Most people don’t want to hear the word “diet.” But diet as a noun is simply the food you eat on a routine basis. To manage your diabetes, you need to know the best ways to eat a variety of foods, and a diabetes diet or eating plan can help. A diabetes diet focuses on healthy eating, which can also help you lose weight and lower your risk of heart disease. A good plan helps you understand what to eat, when to eat, and how much to eat.

Types of Foods

Foods fall into the following general categories:

  • Fats and sweets

  • Fruits

  • Meat and meat substitutes

  • Milk and dairy

  • Starches

  • Vegetables

Foods containing carbohydrates, such as starches and fruits, will change your blood sugar levels the most. Your healthcare provider or dietitian can provide guidance and tell you how much of these foods you can eat.


Starches include cereals, breads, pasta, grains, and starchy vegetables, such as corn, potatoes, lima beans, and peas. Starches are high in carbohydrates, which break down into glucose (sugar). However, they’re also good sources of vitamins, minerals and fiber. You can include starches in your diet, but you need to be smart about it:

  • Avoid fried starches and choose baked products instead.

  • Choose whole grain cereals, breads and pastas.

  • Use low-fat or fat-free condiments for your starches, such as mustard on your sandwich or low-fat sour cream on your baked potato.


Fruits can also be high in carbohydrates but they’re good sources of vitamins, minerals and fiber. Include fruit in your meals:

  • Choose the whole fruit rather than fruit juice to get the most nutritional value.

  • Pick smaller pieces of fruit. Some large fruits count as more than one serving.

  • Eat raw fruit or fruit that is cooked, canned or dried with no sugar added.


Vegetables come in all colors and sizes: Carrots, celery, broccoli, peppers, green beans, lettuce, eggplant, cabbage, and spinach. Vegetables are low in carbohydrates and are good sources of vitamins, minerals and fiber. A healthy way to eat vegetables is to:

  • Eat raw or steamed vegetables.

  • Add flavor by steaming with low-fat broth, adding onion or garlic, sprinkling with vinegar or lemon juice, and seasoning with herbs and spices.

  • Limit your use of fats to small amounts of olive oil, canola oil, or soft margarines.

  • Use low-fat or fat-free dressings and sauces. Have you tried fat-free salad sprays?

Milk and Dairy

Milk and other dairy products, such as cheese and yogurt, contain some carbohydrates. They’re a good source of protein, calcium, vitamins and minerals. Try these smart ways to include dairy:

  • Drink non-fat (skim) or low-fat (1%) milk.

  • Eat low-fat or fat-free yogurt and cheese.

  • Use low-fat yogurt in place of sour cream.

Meat and Meat Substitutes

This group includes meat, poultry, eggs, fish and tofu. These foods are good sources of protein, vitamins and minerals. Use these guidelines:

  • Choose meat cuts with little fat and trim excess fat before cooking.

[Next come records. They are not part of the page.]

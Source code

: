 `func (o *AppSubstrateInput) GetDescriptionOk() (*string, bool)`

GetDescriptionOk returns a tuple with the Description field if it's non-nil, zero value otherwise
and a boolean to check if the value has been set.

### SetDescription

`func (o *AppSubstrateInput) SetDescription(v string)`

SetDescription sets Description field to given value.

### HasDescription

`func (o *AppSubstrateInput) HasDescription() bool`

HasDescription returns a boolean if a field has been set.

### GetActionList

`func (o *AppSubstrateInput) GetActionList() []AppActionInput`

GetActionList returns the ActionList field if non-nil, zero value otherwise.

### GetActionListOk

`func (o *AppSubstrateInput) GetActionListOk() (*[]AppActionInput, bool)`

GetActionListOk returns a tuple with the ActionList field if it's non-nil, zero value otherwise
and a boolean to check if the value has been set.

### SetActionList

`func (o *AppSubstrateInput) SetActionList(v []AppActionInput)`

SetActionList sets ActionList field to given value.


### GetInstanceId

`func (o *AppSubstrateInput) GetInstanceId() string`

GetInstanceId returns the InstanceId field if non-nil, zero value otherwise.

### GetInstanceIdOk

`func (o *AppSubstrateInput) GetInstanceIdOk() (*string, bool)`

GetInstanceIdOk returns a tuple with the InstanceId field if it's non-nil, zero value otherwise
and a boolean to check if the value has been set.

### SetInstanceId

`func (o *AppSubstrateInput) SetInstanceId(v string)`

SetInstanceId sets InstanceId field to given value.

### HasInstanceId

  • Broil, grill, roast, steam or stir-fry.

  • Add flavor with low-fat marinades, low-fat broths, vinegars, low-sodium soy sauce, salsa, herbs and spices.

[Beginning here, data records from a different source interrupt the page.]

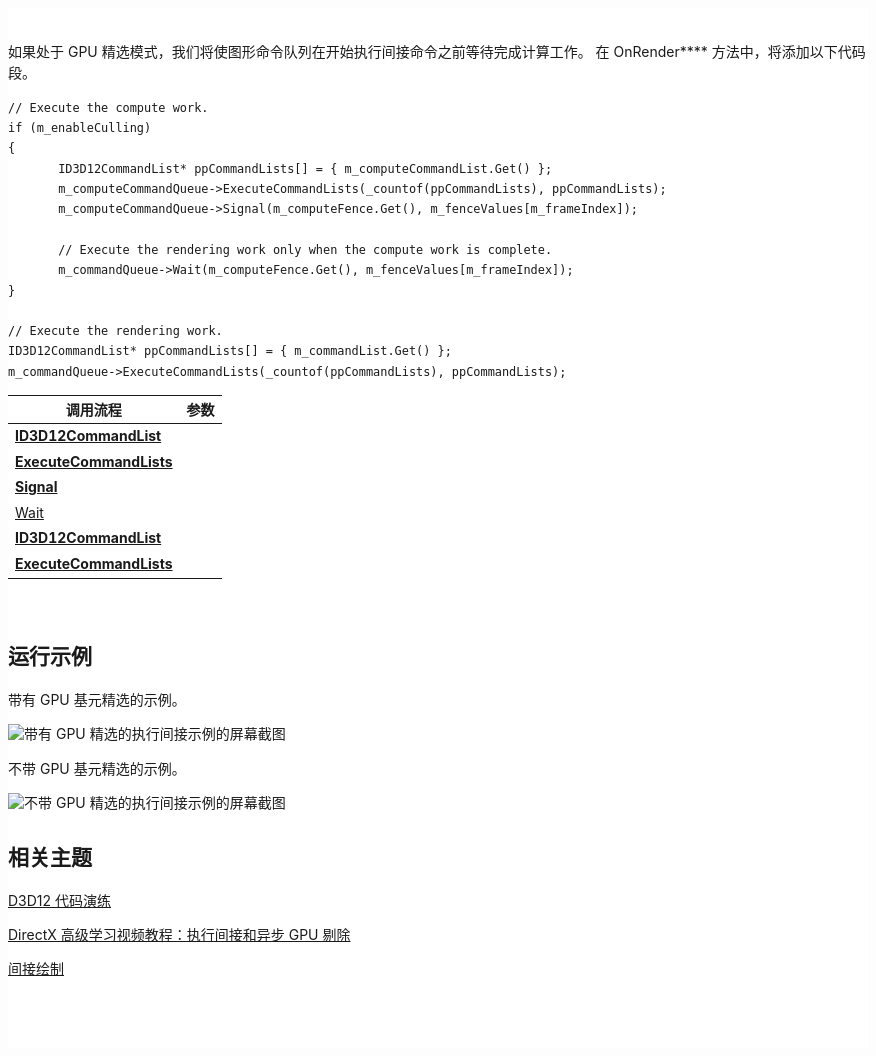 </tr>
</tbody>
</table>



 

如果处于 GPU 精选模式，我们将使图形命令队列在开始执行间接命令之前等待完成计算工作。 在 OnRender**** 方法中，将添加以下代码段。

``` syntax
// Execute the compute work.
if (m_enableCulling)
{
       ID3D12CommandList* ppCommandLists[] = { m_computeCommandList.Get() };
       m_computeCommandQueue->ExecuteCommandLists(_countof(ppCommandLists), ppCommandLists);
       m_computeCommandQueue->Signal(m_computeFence.Get(), m_fenceValues[m_frameIndex]);

       // Execute the rendering work only when the compute work is complete.
       m_commandQueue->Wait(m_computeFence.Get(), m_fenceValues[m_frameIndex]);
}

// Execute the rendering work.
ID3D12CommandList* ppCommandLists[] = { m_commandList.Get() };
m_commandQueue->ExecuteCommandLists(_countof(ppCommandLists), ppCommandLists);
```



| 调用流程                                                             | 参数 |
|-----------------------------------------------------------------------|------------|
| [**ID3D12CommandList**](/windows/desktop/api/d3d12/nn-d3d12-id3d12commandlist)                        |            |
| [**ExecuteCommandLists**](/windows/desktop/api/d3d12/nf-d3d12-id3d12commandqueue-executecommandlists) |            |
| [**Signal**](/windows/desktop/api/d3d12/nf-d3d12-id3d12commandqueue-signal)                           |            |
| [Wait](/windows/desktop/api/d3d12/nf-d3d12-id3d12commandqueue-wait)                               |            |
| [**ID3D12CommandList**](/windows/desktop/api/d3d12/nn-d3d12-id3d12commandlist)                        |            |
| [**ExecuteCommandLists**](/windows/desktop/api/d3d12/nf-d3d12-id3d12commandqueue-executecommandlists) |            |



 

## <a name="run-the-sample"></a>运行示例

带有 GPU 基元精选的示例。

![带有 GPU 精选的执行间接示例的屏幕截图](images/executeindirect-withculling.png)

不带 GPU 基元精选的示例。

![不带 GPU 精选的执行间接示例的屏幕截图](images/executeindirect-withoutculling.png)

## <a name="related-topics"></a>相关主题

<dl> <dt>

[D3D12 代码演练](d3d12-code-walk-throughs.md)
</dt> <dt>

[DirectX 高级学习视频教程：执行间接和异步 GPU 剔除](https://www.youtube.com/watch?v=fKD-VKJeeds)
</dt> <dt>

[间接绘制](indirect-drawing.md)
</dt> </dl>

 

 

  • Avoid eating poultry skin. Buy skinless chicken and low-fat ground turkey.

Fats and Sweets

This group includes nuts, desserts, and cookies, as well as salad dressings, butter, mayonnaise, oil, and cream cheese. These foods are high in calories, fat and carbohydrates and have little nutritional value. You don’t have to cut them out entirely, but limiting this food group is smart:

  • Limit nuts and nut products.

  • Make homemade desserts and package them in small, individual portions.

  • Order a child’s portion of dessert.

  • Share a normal sized dessert with someone.

  • Substitute low-calorie or low-fat desserts, sauces and dressings.

Sticking to a Plan

Healthy eating can seem like a full-time job. If you’re having a hard time with a restricted diet and avoiding certain foods, ask your doctor for help or ask for a referral to a registered dietitian or nutritionist. They want you to succeed and be in your best health. Once you grow accustomed to eating the right foods, you’ll feel better than ever!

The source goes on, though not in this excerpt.